Welsh businessman, engineer, and former CEO/CTO of Lucid Motors based in California

Peter Rawlinson (born 1957) is a British businessman and engineer based in California. He was the chief executive officer, chief technology officer, and former board member of Lucid Motors and is known for his work as Chief Vehicle Engineer of the Tesla Model S and the Lucid Air.

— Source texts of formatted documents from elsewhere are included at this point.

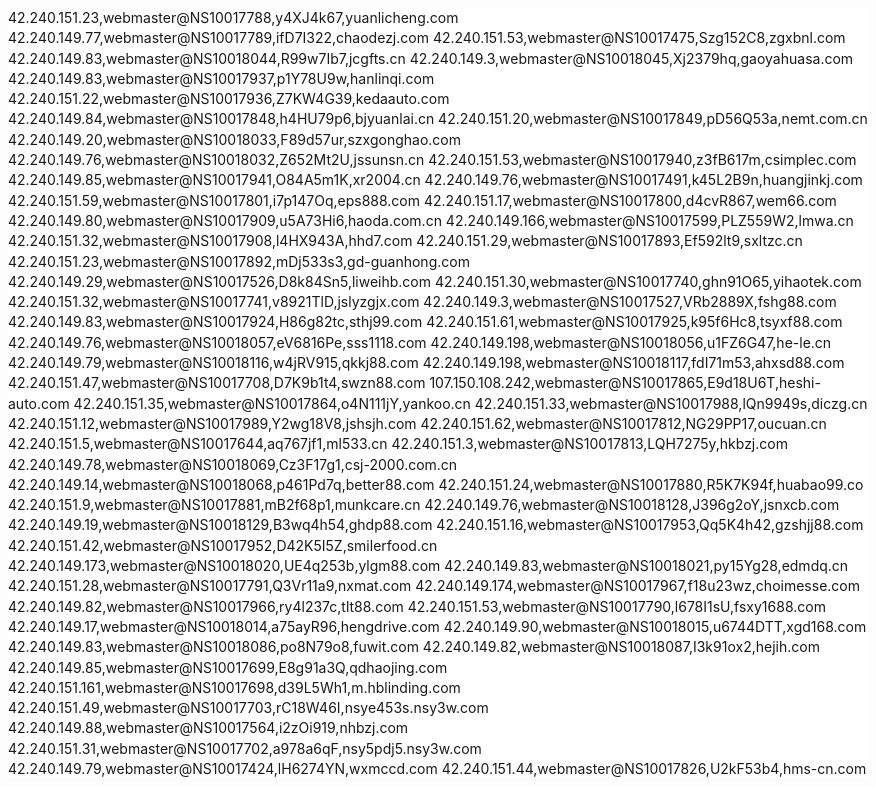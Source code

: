 42.240.151.23,webmaster@NS10017788,y4XJ4k67,yuanlicheng.com
42.240.149.77,webmaster@NS10017789,ifD7I322,chaodezj.com
42.240.151.53,webmaster@NS10017475,Szg152C8,zgxbnl.com
42.240.149.83,webmaster@NS10018044,R99w7Ib7,jcgfts.cn
42.240.149.3,webmaster@NS10018045,Xj2379hq,gaoyahuasa.com
42.240.149.83,webmaster@NS10017937,p1Y78U9w,hanlinqi.com
42.240.151.22,webmaster@NS10017936,Z7KW4G39,kedaauto.com
42.240.149.84,webmaster@NS10017848,h4HU79p6,bjyuanlai.cn
42.240.151.20,webmaster@NS10017849,pD56Q53a,nemt.com.cn
42.240.149.20,webmaster@NS10018033,F89d57ur,szxgonghao.com
42.240.149.76,webmaster@NS10018032,Z652Mt2U,jssunsn.cn
42.240.151.53,webmaster@NS10017940,z3fB617m,csimplec.com
42.240.149.85,webmaster@NS10017941,O84A5m1K,xr2004.cn
42.240.149.76,webmaster@NS10017491,k45L2B9n,huangjinkj.com
42.240.151.59,webmaster@NS10017801,i7p147Oq,eps888.com
42.240.151.17,webmaster@NS10017800,d4cvR867,wem66.com
42.240.149.80,webmaster@NS10017909,u5A73Hi6,haoda.com.cn
42.240.149.166,webmaster@NS10017599,PLZ559W2,lmwa.cn
42.240.151.32,webmaster@NS10017908,l4HX943A,hhd7.com
42.240.151.29,webmaster@NS10017893,Ef592lt9,sxltzc.cn
42.240.151.23,webmaster@NS10017892,mDj533s3,gd-guanhong.com
42.240.149.29,webmaster@NS10017526,D8k84Sn5,liweihb.com
42.240.151.30,webmaster@NS10017740,ghn91O65,yihaotek.com
42.240.151.32,webmaster@NS10017741,v8921TlD,jslyzgjx.com
42.240.149.3,webmaster@NS10017527,VRb2889X,fshg88.com
42.240.149.83,webmaster@NS10017924,H86g82tc,sthj99.com
42.240.151.61,webmaster@NS10017925,k95f6Hc8,tsyxf88.com
42.240.149.76,webmaster@NS10018057,eV6816Pe,sss1118.com
42.240.149.198,webmaster@NS10018056,u1FZ6G47,he-le.cn
42.240.149.79,webmaster@NS10018116,w4jRV915,qkkj88.com
42.240.149.198,webmaster@NS10018117,fdI71m53,ahxsd88.com
42.240.151.47,webmaster@NS10017708,D7K9b1t4,swzn88.com
107.150.108.242,webmaster@NS10017865,E9d18U6T,heshi-auto.com
42.240.151.35,webmaster@NS10017864,o4N111jY,yankoo.cn
42.240.151.33,webmaster@NS10017988,lQn9949s,diczg.cn
42.240.151.12,webmaster@NS10017989,Y2wg18V8,jshsjh.com
42.240.151.62,webmaster@NS10017812,NG29PP17,oucuan.cn
42.240.151.5,webmaster@NS10017644,aq767jf1,ml533.cn
42.240.151.3,webmaster@NS10017813,LQH7275y,hkbzj.com
42.240.149.78,webmaster@NS10018069,Cz3F17g1,csj-2000.com.cn
42.240.149.14,webmaster@NS10018068,p461Pd7q,better88.com
42.240.151.24,webmaster@NS10017880,R5K7K94f,huabao99.co
42.240.151.9,webmaster@NS10017881,mB2f68p1,munkcare.cn
42.240.149.76,webmaster@NS10018128,J396g2oY,jsnxcb.com
42.240.149.19,webmaster@NS10018129,B3wq4h54,ghdp88.com
42.240.151.16,webmaster@NS10017953,Qq5K4h42,gzshjj88.com
42.240.151.42,webmaster@NS10017952,D42K5I5Z,smilerfood.cn
42.240.149.173,webmaster@NS10018020,UE4q253b,ylgm88.com
42.240.149.83,webmaster@NS10018021,py15Yg28,edmdq.cn
42.240.151.28,webmaster@NS10017791,Q3Vr11a9,nxmat.com
42.240.149.174,webmaster@NS10017967,f18u23wz,choimesse.com
42.240.149.82,webmaster@NS10017966,ry4l237c,tlt88.com
42.240.151.53,webmaster@NS10017790,l678I1sU,fsxy1688.com
42.240.149.17,webmaster@NS10018014,a75ayR96,hengdrive.com
42.240.149.90,webmaster@NS10018015,u6744DTT,xgd168.com
42.240.149.83,webmaster@NS10018086,po8N79o8,fuwit.com
42.240.149.82,webmaster@NS10018087,I3k91ox2,hejih.com
42.240.149.85,webmaster@NS10017699,E8g91a3Q,qdhaojing.com
42.240.151.161,webmaster@NS10017698,d39L5Wh1,m.hblinding.com
42.240.151.49,webmaster@NS10017703,rC18W46I,nsye453s.nsy3w.com
42.240.149.88,webmaster@NS10017564,i2zOi919,nhbzj.com
42.240.151.31,webmaster@NS10017702,a978a6qF,nsy5pdj5.nsy3w.com
42.240.149.79,webmaster@NS10017424,lH6274YN,wxmccd.com
42.240.151.44,webmaster@NS10017826,U2kF53b4,hms-cn.com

== Early life and education ==
Rawlinson was born in 1957 and grew up in Bonvilston, South Wales and attended Cowbridge Grammar School in the Vale of Glamorgan. He considered going to art school before deciding to become an engineer. Rawlinson attended Imperial College London, graduating from the Department of Mechanical Engineering in 1979.

== Career ==
Rawlinson has held several positions in the UK automotive industry, including Principal Engineer at Jaguar Cars, Chief Engineer at Lotus Cars and Head of Vehicle Engineering at Corus Automotive. Rawlinson was one of the first people in the UK to use computer-aided design (CAD) and computer-aided engineering (CAE); in the 1980s, his team created Jaguar's first intranet to transfer engineering files from computer to computer.

Rawlinson joined Tesla in February 2009 as vice president and Chief Vehicle Engineering of Tesla Model S. One week after joining, he told his boss, Elon Musk, that the early Model S prototype was a "false dawn" and that Rawlinson's 6-person team would have to restart the engineering work on Tesla's flagship vehicle from a "clean sheet."

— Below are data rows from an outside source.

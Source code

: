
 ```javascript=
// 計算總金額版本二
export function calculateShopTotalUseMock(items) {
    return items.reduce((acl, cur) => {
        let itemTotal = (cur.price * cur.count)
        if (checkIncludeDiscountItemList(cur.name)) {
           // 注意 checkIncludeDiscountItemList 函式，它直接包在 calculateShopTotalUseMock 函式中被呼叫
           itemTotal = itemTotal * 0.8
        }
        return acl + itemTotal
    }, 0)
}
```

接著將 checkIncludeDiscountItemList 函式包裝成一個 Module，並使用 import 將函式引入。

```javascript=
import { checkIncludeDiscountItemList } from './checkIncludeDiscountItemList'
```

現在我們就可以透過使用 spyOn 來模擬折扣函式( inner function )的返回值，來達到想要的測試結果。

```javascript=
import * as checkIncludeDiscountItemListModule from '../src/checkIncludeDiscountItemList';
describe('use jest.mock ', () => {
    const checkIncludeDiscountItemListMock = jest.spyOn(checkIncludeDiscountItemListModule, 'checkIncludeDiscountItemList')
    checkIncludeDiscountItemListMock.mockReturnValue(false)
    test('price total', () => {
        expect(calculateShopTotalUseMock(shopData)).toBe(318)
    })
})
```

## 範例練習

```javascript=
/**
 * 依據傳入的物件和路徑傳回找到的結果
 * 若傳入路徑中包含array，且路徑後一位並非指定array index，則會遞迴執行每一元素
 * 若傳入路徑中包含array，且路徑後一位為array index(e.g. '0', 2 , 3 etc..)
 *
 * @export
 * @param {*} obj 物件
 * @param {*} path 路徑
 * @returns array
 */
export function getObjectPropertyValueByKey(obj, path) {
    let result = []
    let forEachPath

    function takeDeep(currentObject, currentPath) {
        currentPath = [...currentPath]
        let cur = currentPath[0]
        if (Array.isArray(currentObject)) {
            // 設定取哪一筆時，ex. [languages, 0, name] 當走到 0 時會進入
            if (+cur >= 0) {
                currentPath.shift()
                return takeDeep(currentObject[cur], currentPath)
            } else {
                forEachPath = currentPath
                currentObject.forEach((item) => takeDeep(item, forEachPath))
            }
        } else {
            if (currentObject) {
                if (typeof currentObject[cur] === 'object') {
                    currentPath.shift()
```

Rawlinson was responsible for the technical execution and delivery of the Model S, improving structure and production by taking advantage of the fewer restrictions facilitated by electric vehicle drivetrain. At Tesla, Rawlinson built a team of 150 engineers and drew upon his knowledge of computational prototyping, digital wind tunnels and other CAD and CAE work from his advanced engineering work in the UK. Rawlinson said that, from 2009 to 2012, "Tesla was truly at the cutting edge, developing the most advanced technology with clarity, a vision and purpose, and an absolute singularity of mindset.” He resigned his position at Tesla in January 2012 to move back home to the UK and care for his aging mother.

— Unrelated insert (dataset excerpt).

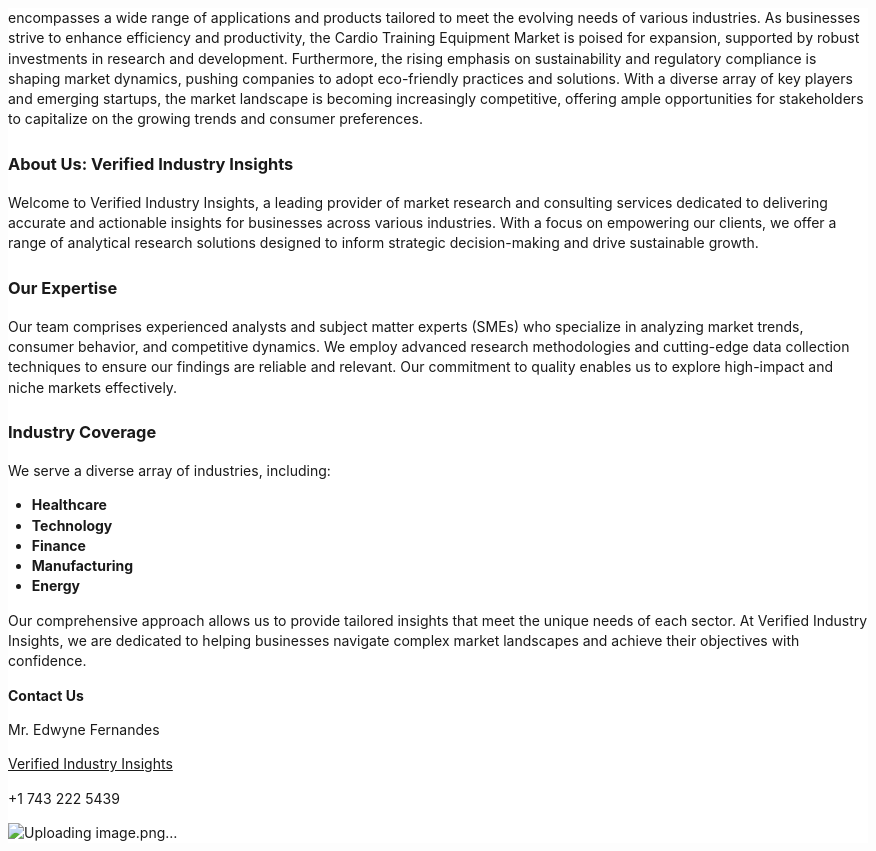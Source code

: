 encompasses a wide range of applications and products tailored to meet the evolving needs of various industries. As businesses strive to enhance efficiency and productivity, the Cardio Training Equipment Market is poised for expansion, supported by robust investments in research and development. Furthermore, the rising emphasis on sustainability and regulatory compliance is shaping market dynamics, pushing companies to adopt eco-friendly practices and solutions. With a diverse array of key players and emerging startups, the market landscape is becoming increasingly competitive, offering ample opportunities for stakeholders to capitalize on the growing trends and consumer preferences.</p><h3>About Us: Verified Industry Insights</h3><p>Welcome to Verified Industry Insights, a leading provider of market research and consulting services dedicated to delivering accurate and actionable insights for businesses across various industries. With a focus on empowering our clients, we offer a range of analytical research solutions designed to inform strategic decision-making and drive sustainable growth.</p><h3>Our Expertise</h3><p>Our team comprises experienced analysts and subject matter experts (SMEs) who specialize in analyzing market trends, consumer behavior, and competitive dynamics. We employ advanced research methodologies and cutting-edge data collection techniques to ensure our findings are reliable and relevant. Our commitment to quality enables us to explore high-impact and niche markets effectively.</p><h3>Industry Coverage</h3><p>We serve a diverse array of industries, including:</p><ul><li><strong>Healthcare</strong></li><li><strong>Technology</strong></li><li><strong>Finance</strong></li><li><strong>Manufacturing</strong></li><li><strong>Energy</strong></li></ul><p>Our comprehensive approach allows us to provide tailored insights that meet the unique needs of each sector. At Verified Industry Insights, we are dedicated to helping businesses navigate complex market landscapes and achieve their objectives with confidence.</p><p><strong>Contact Us</strong></p><p>Mr. Edwyne Fernandes</p><p><a href="https://www.verifiedindustryinsights.com/">Verified Industry Insights</a></p><p>+1 743 222 5439</p>
![Uploading image.png…]()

Rawlinson helped launch Lucid Motors in 2016 as the Chief Technology Officer and was appointed chief executive officer in 2019. He oversees the development of the Lucid Air and Lucid Gravity. His goal is to make Lucid a "major volume player," including the planned late 2024 launch of an electric SUV and a planned 2026 launch of a mid-sized sedan. His name is on dozens of patents for battery technology or other innovations, and Rawlinson oversaw Lucid's development of the battery used by all the teams in the Formula E electric-vehicle racing circuit. It was announced on 25 February 2025 that Rawlinson would step down as the CEO of Lucid, to be replaced by Marc Winterhoff as the interim CEO for Lucid Motors.